─── DATA FOR PROCESSING

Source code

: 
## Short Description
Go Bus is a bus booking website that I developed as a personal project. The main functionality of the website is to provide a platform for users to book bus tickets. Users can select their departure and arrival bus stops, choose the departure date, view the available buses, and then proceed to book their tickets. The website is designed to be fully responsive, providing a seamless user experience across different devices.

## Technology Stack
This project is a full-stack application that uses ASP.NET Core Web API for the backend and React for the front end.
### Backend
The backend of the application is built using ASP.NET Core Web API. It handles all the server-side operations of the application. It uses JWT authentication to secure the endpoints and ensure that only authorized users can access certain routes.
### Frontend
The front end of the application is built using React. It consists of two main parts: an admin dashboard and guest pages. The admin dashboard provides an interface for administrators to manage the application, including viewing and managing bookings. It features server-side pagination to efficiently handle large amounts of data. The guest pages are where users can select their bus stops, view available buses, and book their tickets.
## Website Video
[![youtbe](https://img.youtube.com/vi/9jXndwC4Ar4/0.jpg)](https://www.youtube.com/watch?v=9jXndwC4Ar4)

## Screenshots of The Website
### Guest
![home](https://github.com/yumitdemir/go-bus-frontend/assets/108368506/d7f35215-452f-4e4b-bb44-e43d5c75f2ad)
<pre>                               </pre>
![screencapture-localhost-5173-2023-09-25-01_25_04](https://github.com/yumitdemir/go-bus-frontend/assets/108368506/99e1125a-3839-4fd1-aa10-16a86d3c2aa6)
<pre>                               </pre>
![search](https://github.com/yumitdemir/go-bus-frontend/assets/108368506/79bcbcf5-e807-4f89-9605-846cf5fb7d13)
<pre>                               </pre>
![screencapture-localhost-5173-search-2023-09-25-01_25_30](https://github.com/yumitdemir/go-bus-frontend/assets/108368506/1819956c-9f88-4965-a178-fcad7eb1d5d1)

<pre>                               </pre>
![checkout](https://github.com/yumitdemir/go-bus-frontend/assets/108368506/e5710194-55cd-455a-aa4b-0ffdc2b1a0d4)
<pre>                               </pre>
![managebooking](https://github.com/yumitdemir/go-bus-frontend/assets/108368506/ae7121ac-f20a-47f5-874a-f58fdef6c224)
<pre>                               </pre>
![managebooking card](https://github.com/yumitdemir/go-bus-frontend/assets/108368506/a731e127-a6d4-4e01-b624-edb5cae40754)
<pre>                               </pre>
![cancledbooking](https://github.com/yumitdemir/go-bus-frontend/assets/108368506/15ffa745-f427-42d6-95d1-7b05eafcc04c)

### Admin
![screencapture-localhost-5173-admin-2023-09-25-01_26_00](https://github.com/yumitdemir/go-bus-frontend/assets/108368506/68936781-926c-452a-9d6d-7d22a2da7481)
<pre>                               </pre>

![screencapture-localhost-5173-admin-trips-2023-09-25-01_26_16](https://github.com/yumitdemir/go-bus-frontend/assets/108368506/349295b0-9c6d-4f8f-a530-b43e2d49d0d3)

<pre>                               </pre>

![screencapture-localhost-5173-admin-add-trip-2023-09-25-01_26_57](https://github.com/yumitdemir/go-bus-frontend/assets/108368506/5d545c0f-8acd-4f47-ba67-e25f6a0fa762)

──────

Return only the number of lines in the data above that include the word "stops".

SOLUTION FOR THIS TASK> 2